C’est le spectacle Intérieur de Maurice Maeterlinck qu’a très hâte de voir prendre vie (à l’Usine C) Cédric Delorme-Bouchard, même s’il sait que ce n’est pas imminent, considérant l’incertitude dans laquelle est plongé le milieu culturel : « C’est un casse-tête pour les théâtres de rassembler tous les acteurs et toutes les actrices d’une œuvre en chantier. C’est difficile de savoir si on en fera partie ou non. Est-ce que je vais être en mesure de fournir la même somme de temps et d’implication pour un même projet ? Est-ce qu’on va continuer de travailler avec les mêmes gens ? »

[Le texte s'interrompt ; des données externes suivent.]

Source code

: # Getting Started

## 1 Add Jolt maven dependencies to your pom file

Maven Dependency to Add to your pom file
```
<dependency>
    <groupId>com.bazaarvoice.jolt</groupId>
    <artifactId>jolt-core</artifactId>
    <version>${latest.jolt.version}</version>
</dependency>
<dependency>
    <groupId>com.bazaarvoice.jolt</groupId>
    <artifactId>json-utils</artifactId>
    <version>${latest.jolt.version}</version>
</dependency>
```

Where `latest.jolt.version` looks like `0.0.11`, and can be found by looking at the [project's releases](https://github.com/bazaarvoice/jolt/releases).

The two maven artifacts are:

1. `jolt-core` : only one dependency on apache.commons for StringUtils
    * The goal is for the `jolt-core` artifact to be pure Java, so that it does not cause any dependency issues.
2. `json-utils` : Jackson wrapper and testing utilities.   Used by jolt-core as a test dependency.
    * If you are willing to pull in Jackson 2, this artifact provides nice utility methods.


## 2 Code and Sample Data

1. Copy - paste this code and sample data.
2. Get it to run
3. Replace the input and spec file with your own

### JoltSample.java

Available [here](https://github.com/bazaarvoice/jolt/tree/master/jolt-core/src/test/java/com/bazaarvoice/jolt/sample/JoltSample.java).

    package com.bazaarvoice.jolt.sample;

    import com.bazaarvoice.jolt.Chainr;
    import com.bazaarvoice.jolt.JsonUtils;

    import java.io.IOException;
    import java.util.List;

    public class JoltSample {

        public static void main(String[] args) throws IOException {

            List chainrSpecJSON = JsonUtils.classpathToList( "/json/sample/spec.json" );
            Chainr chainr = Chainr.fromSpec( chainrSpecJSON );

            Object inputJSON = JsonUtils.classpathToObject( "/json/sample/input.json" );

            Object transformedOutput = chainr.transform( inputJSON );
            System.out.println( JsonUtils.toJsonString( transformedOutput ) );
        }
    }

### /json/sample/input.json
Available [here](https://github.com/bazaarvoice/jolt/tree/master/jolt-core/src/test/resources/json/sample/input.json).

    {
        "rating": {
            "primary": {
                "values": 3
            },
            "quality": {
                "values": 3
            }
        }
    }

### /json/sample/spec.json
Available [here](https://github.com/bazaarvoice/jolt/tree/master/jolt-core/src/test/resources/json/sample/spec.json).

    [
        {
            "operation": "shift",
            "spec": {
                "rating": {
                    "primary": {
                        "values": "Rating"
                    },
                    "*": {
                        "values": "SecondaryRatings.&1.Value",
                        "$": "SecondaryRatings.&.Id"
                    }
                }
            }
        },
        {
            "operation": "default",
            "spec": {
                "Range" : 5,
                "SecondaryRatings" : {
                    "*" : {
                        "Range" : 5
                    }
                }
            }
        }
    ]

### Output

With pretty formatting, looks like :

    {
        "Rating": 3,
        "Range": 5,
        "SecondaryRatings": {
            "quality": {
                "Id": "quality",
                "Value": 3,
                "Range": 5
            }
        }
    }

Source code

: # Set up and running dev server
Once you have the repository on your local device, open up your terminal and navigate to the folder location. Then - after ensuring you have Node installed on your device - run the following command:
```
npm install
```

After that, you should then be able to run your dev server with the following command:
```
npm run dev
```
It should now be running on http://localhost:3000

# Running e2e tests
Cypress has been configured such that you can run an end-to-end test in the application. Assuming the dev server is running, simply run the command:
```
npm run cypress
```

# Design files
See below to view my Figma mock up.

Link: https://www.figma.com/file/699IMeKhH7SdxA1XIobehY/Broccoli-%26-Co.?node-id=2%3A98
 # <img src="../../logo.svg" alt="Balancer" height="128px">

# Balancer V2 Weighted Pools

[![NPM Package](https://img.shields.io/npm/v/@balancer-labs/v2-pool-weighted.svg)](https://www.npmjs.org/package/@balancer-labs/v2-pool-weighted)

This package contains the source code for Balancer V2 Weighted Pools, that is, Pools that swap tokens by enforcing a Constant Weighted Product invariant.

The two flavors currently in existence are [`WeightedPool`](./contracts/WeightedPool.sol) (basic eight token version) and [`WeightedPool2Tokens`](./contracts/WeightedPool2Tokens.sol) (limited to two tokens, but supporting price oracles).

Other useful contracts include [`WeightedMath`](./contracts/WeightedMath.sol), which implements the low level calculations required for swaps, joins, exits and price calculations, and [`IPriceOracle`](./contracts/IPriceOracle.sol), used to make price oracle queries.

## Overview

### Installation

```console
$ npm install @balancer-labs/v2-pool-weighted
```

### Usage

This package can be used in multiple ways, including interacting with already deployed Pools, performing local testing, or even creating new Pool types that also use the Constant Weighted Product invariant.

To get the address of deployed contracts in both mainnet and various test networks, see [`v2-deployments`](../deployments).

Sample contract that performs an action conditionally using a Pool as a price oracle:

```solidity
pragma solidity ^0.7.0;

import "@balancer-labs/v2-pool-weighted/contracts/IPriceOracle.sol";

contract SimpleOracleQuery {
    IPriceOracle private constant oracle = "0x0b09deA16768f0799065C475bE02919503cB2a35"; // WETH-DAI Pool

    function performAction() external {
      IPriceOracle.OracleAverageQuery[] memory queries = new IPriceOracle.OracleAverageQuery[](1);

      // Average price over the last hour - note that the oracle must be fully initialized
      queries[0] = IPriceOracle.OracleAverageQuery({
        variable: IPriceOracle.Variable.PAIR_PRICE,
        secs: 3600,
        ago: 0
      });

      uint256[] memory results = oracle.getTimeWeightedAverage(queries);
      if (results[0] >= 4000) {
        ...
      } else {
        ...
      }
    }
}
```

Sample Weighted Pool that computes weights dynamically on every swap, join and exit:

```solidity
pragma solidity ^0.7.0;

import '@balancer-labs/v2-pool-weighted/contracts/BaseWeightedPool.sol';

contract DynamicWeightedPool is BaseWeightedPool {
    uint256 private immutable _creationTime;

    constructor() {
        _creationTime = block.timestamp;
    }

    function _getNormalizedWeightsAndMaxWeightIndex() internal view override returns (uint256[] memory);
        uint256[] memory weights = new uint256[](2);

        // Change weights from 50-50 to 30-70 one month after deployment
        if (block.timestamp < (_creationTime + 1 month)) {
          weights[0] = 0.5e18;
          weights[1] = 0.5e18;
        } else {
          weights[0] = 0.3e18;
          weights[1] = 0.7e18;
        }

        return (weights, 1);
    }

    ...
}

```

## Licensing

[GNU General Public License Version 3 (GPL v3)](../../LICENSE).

Certes, ce ne sera pas évident pour les théâtres de trouver le bon moment pour réunir à nouveau les équipes de travail originales, mais ils tenteront sans aucun doute le tout pour le tout pour y arriver, et useront de persévérance afin de mettre en valeur le talent des nombreux créateurs et nombreuses créatrices de la province. Comme le résume si bien Odile Gamache : « si les artistes, en ce moment, ne croient pas en leur médium, ne tiennent pas leur bateau, qui va le faire ? ».